モードスイッチは全然使わないものですし、クロストークを悪くする以外に意味がありませんので、省略しました。
回路構成はイコライザ段に良く似ていますが、この段では、ゲインをとるより、大きな信号が入って来ますので、最大許容入力の方に重点をおかなければなりませんので、定数は大分変わっています。
NFBはRIAAの時と違って、フラットに戻せば良いので、半固定抵抗B100kΩ(VR-9)と10kΩ(R-310)だけです。
この段の裸のゲインは2段で43.5dB(150倍)ですが、NFBをかけると、B100Ω(VR-9)を0Ωにまわした時に38.5dBのNFBがかかりますので、(43.5dB−38.5dB)=5dBのゲインとなり、100kΩ最大値にまわすと、(38.5dB−19=)19.5dB(19の後に「dB」が抜けているようです)、中点では(38.5dB−24.5dB=)14dBのゲィンになりますので、この段では5~19.5dBのゲインがとれ、使い勝手の良いプリアンプと言えます。
しかし、歪の点では14dB以下、つまりB100kΩ(VR-9)を50kΩ以下にした時の方が良い事は申すまでもありません。
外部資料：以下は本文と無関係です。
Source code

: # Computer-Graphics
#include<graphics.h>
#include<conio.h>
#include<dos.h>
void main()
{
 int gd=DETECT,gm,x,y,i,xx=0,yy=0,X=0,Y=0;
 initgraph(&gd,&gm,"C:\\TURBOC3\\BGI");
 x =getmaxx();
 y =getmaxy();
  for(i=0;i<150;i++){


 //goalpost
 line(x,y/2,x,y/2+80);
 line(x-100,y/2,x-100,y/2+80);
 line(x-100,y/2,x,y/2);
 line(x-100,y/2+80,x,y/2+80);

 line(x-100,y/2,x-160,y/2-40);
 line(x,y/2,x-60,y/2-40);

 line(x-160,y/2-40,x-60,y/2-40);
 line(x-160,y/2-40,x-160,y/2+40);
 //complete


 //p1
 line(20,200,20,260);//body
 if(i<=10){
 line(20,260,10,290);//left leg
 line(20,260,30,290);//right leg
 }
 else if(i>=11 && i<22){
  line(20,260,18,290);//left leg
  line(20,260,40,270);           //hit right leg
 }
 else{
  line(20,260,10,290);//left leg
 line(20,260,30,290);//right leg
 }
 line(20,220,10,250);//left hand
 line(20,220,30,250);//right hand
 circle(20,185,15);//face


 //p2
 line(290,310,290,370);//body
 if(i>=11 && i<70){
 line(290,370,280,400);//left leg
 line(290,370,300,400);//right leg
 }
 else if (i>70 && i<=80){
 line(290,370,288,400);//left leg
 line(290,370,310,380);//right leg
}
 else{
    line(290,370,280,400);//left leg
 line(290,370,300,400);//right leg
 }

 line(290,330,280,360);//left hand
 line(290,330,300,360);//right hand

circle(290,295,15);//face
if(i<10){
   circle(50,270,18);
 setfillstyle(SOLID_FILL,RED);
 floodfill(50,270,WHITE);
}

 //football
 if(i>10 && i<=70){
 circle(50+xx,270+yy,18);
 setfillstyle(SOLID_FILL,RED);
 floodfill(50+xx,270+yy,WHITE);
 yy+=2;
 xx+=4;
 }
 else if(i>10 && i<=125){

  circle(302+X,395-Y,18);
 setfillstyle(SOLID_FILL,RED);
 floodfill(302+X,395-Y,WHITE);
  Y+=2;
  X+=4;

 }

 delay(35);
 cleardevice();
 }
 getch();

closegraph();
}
この半固定抵抗を0Ωにまわしても、発振の心配は全くありません。不思議な事に、この半固定抵抗を50kΩ以上にして、NFBを減した時の方が、音が少々濁るせいか、真空管により近い音になるようです。オーディオとは摩詞不思議なものです。
この段の設計は、マッキントッシュC-24を見本にしましたが、原機の回路では、このNFB抵抗は56kΩが入っていますので、念のために書き添えておきます。
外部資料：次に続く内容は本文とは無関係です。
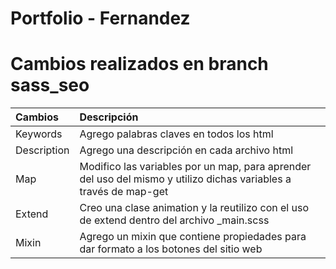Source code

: # Portfolio - Fernandez

# Cambios realizados en branch sass_seo

| 		Cambios 			 | 								Descripción 	   									   									| 
| :------------------------- | :--------------------------------------------------------------------------------------------------------------------|
| Keywords               	 | Agrego palabras claves en todos los html						                                                        |
| Description       		 | Agrego una descripción en cada archivo html 			   											                    |
| Map                        | Modifico las variables por un map, para aprender del uso del mismo y utilizo dichas variables a través de map-get    |
| Extend            		 | Creo una clase animation y la reutilizo con el uso de extend dentro del archivo _main.scss                           | 
| Mixin             		 | Agrego un mixin que contiene propiedades para dar formato a los botones del sitio web                                |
しかし、このように深いNFBをかけますと、当然の事ながら、周波数特性が良くなり過ぎて、ずっと高域までフラットになってしまいます。過ぎたるは及ばざるが如し、適当な所で切る必要があります。このために挿入したのが、80pF(C-305)です。30pFを入れて測定してみたら95,000Hz位まで殆んどフラットになって、まだ、足りませんので、80pFに増やしました。150~200pFに増やしても差し支えありませんので、自分の好みの音にして下さい。この件での読者の御報告をお待ちしています。
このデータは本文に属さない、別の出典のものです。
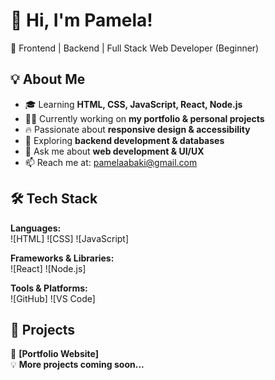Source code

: # 👋 Hi, I'm Pamela!
🚀 Frontend | Backend | Full Stack Web Developer (Beginner)

## 💡 About Me
- 🎓 Learning **HTML, CSS, JavaScript, React, Node.js**
- 👨‍💻 Currently working on **my portfolio & personal projects**
- 🔥 Passionate about **responsive design & accessibility**
- 🌱 Exploring **backend development & databases**
- 💬 Ask me about **web development & UI/UX**
- 📫 Reach me at: pamelaabaki@gmail.com

## 🛠️ Tech Stack
**Languages:**  
![HTML]
![CSS]
![JavaScript]

**Frameworks & Libraries:**  
![React]
![Node.js]

**Tools & Platforms:**  
![GitHub]
![VS Code]

## 📌 Projects
🌟 **[Portfolio Website]**   
💡 **More projects coming soon...**




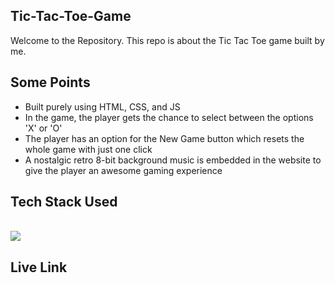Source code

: <h2>Tic-Tac-Toe-Game</h2>
Welcome to the Repository. This repo is about the Tic Tac Toe game built by me.

<h2>Some Points</h2>
<ul>
  <li>Built purely using HTML, CSS, and JS</li>
  <li>In the game, the player gets the chance to select between the options 'X' or 'O'</li>
  <li>The player has an option for the New Game button which resets the whole game with just one click</li>
  <li>A nostalgic retro 8-bit background music is embedded in the website to give the player an awesome gaming experience</li>
</ul>

<h2>Tech Stack Used</h2>
<br/>
<div>
    <img src="https://skillicons.dev/icons?i=html,css,javascript" /><br>
</div>

<h2>Live Link</h2>
<a href="" target="_blank"></a>
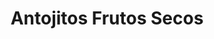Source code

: ---
title: "Antojitos Frutos Secos"
url: /ciudad-satelite/antojitos-frutos-secos/
shop: Lebensmittel
---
管球式アンプもそうですが、カタログにカッコ良い周波数特性を書くためなら話は別ですが、あまり良過ぎるのは返って音を悪くします。クリスキットマークVでも35,000Hzで−3dB位のところで好結果が得られましたので、本機もそれと同じ位から上を切ったわけです。
プリアンプのみとして本機を使用する場合は、この出口から別のパワーアンプにつなげば良い事になりますが、どういうものが、市販品のアンプでもそうであるように、パワーアンプの入カインピーダンスはまちまちです。こんな場合、インピーダンスのマッチングによっては低域不足になったり、逆に出し過ぎて低音がしまらなかったりする事が起って参ります。
それを防ぐために設けたのが、出力段の後に来るLine outとIntegratedの切換スイッチです。Line Outにスイッチを入れると本機をプリアンプとして使用来るようになり、どんな入カインピーダンスを持ったパワーアンプにもマッチングするようになり、Integratedにすれば、本項に引き続き発表します内蔵パワーアンプにつながり、プリメインアンプを構成するようになっています。C407の値を大きくすると、低音で周波数がのび、小さくすると、その値に応じて適当なところでサブソニックフィルタの働きがありますので、それぞれの装置でヒヤリングテストで決めます。
3.9k Ω(R-305)はトーンコントロール段及びイコライザ段への供給電源電圧調整用です。つまり、オームの測に従ぃ62vを44Vに落すためのものです。
アースラインは、 トーンコントロールをバイパスした時にS/N比が最も良くなるように設計してありますので、トーンコントロールを入れると、ごくわずかですがS/N比が落ちます。もっとも、この場合でも、深夜にウーハに耳をつけて聴こえる程度で、実用上はハムゼロと考えて良い程高S/N比といえます。
電源部
先に述べましたように、プリアンプにかなり高圧をかける必要があった上に、プリメインアンプとしての設計から、電源トランスを探すのに少々苦労しました。良い按配に、山水が再びアマチュア用トランジスタアンプに使用する電源トランスのシリーズを出してくれましたので、その内RB-22を使いました。
イコライザ段とトーンコントロールに44V、 出力段に62Vかけるためには、電源は50V ACが必要ですので、25V×2を両方一緒につなぎます。面倒な定電圧回路を省くために、 フィルタコンデンサは思い切って大きく、 しかも段数を増やしました。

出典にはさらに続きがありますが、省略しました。